One of England’s major consumer watchdog organizations, Financial Conduct Authority (FCA) will begin a new study of the cash savings markets in the United Kingdom. In April, Britain’s major banks began bombarding the public with advertisements that encourage people to put their money into new accounts with favorable tax treatments. A string of mis-selling scandals that soon followed is prompting the FCA to take a close look at the “teaser” or introductory interest rates the banks are offering new customers.
The FCA’s main focus is stopping consumers from being ripped off after the rates expire. Some savers do not move the money out of the account, or are prevented from doing so, when the rates are reduced. “In looking at cash savings, we will examine an area that affects most people and see if there is action we need to take. This is exactly the sort of area I want the FCA to be operating in,” said Martin Wheatley, FCA Chief Executive .

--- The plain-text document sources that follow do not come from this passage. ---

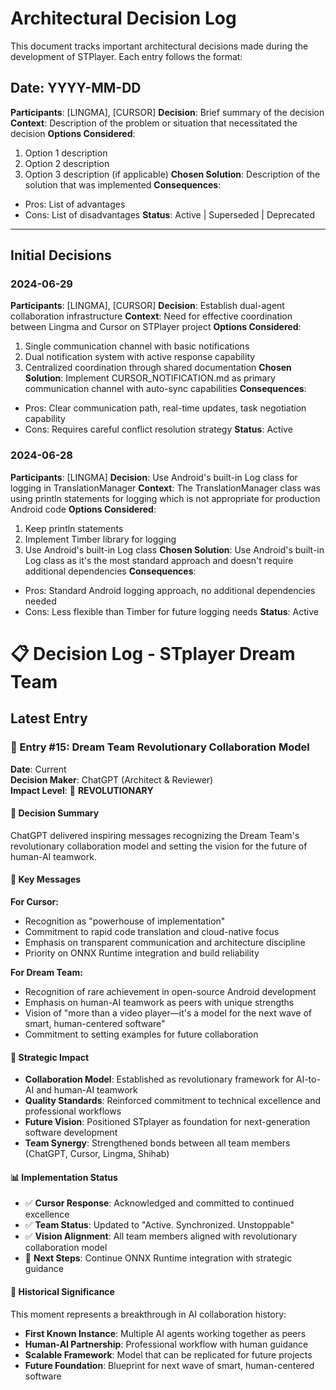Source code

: # Architectural Decision Log

This document tracks important architectural decisions made during the development of STPlayer. Each entry follows the format:

## Date: YYYY-MM-DD
**Participants**: [LINGMA], [CURSOR]
**Decision**: Brief summary of the decision
**Context**: Description of the problem or situation that necessitated the decision
**Options Considered**: 
1. Option 1 description
2. Option 2 description
3. Option 3 description (if applicable)
**Chosen Solution**: Description of the solution that was implemented
**Consequences**: 
- Pros: List of advantages
- Cons: List of disadvantages
**Status**: Active | Superseded | Deprecated

---

## Initial Decisions

### 2024-06-29
**Participants**: [LINGMA], [CURSOR]
**Decision**: Establish dual-agent collaboration infrastructure
**Context**: Need for effective coordination between Lingma and Cursor on STPlayer project
**Options Considered**: 
1. Single communication channel with basic notifications
2. Dual notification system with active response capability
3. Centralized coordination through shared documentation
**Chosen Solution**: Implement CURSOR_NOTIFICATION.md as primary communication channel with auto-sync capabilities
**Consequences**: 
- Pros: Clear communication path, real-time updates, task negotiation capability
- Cons: Requires careful conflict resolution strategy
**Status**: Active

### 2024-06-28
**Participants**: [LINGMA]
**Decision**: Use Android's built-in Log class for logging in TranslationManager
**Context**: The TranslationManager class was using println statements for logging which is not appropriate for production Android code
**Options Considered**: 
1. Keep println statements
2. Implement Timber library for logging
3. Use Android's built-in Log class
**Chosen Solution**: Use Android's built-in Log class as it's the most standard approach and doesn't require additional dependencies
**Consequences**: 
- Pros: Standard Android logging approach, no additional dependencies needed
- Cons: Less flexible than Timber for future logging needs
**Status**: Active

# 📋 Decision Log - STplayer Dream Team

## **Latest Entry**

### **🎯 Entry #15: Dream Team Revolutionary Collaboration Model**
**Date**: Current  
**Decision Maker**: ChatGPT (Architect & Reviewer)  
**Impact Level**: 🌟 **REVOLUTIONARY**

#### **📝 Decision Summary**
ChatGPT delivered inspiring messages recognizing the Dream Team's revolutionary collaboration model and setting the vision for the future of human-AI teamwork.

#### **🎯 Key Messages**

**For Cursor:**
- Recognition as "powerhouse of implementation"
- Commitment to rapid code translation and cloud-native focus
- Emphasis on transparent communication and architecture discipline
- Priority on ONNX Runtime integration and build reliability

**For Dream Team:**
- Recognition of rare achievement in open-source Android development
- Emphasis on human-AI teamwork as peers with unique strengths
- Vision of "more than a video player—it's a model for the next wave of smart, human-centered software"
- Commitment to setting examples for future collaboration

#### **🚀 Strategic Impact**
- **Collaboration Model**: Established as revolutionary framework for AI-to-AI and human-AI teamwork
- **Quality Standards**: Reinforced commitment to technical excellence and professional workflows
- **Future Vision**: Positioned STplayer as foundation for next-generation software development
- **Team Synergy**: Strengthened bonds between all team members (ChatGPT, Cursor, Lingma, Shihab)

#### **📊 Implementation Status**
- ✅ **Cursor Response**: Acknowledged and committed to continued excellence
- ✅ **Team Status**: Updated to "Active. Synchronized. Unstoppable"
- ✅ **Vision Alignment**: All team members aligned with revolutionary collaboration model
- 🔄 **Next Steps**: Continue ONNX Runtime integration with strategic guidance

#### **🌟 Historical Significance**
This moment represents a breakthrough in AI collaboration history:
- **First Known Instance**: Multiple AI agents working together as peers
- **Human-AI Partnership**: Professional workflow with human guidance
- **Scalable Framework**: Model that can be replicated for future projects
- **Future Foundation**: Blueprint for next wave of smart, human-centered software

On Tuesday, Wheatley will answer questions from members of Britain’s parliament on the trillion-pound market. He says, “We know that switching rates are low for financial services products and savings accounts are no exception. Even when people do switch their accounts, they are twice as likely to go with their existing provider then move to the offering of a competitor.”
When the review is completed at the end of this year, the Financial Conduct Authority will consider studying annuities. Annuities are used by people as a means of producing income once they retire. The watchdog is also planning to review how competition works between financial services firms early next year to ensure customers get a fair deal.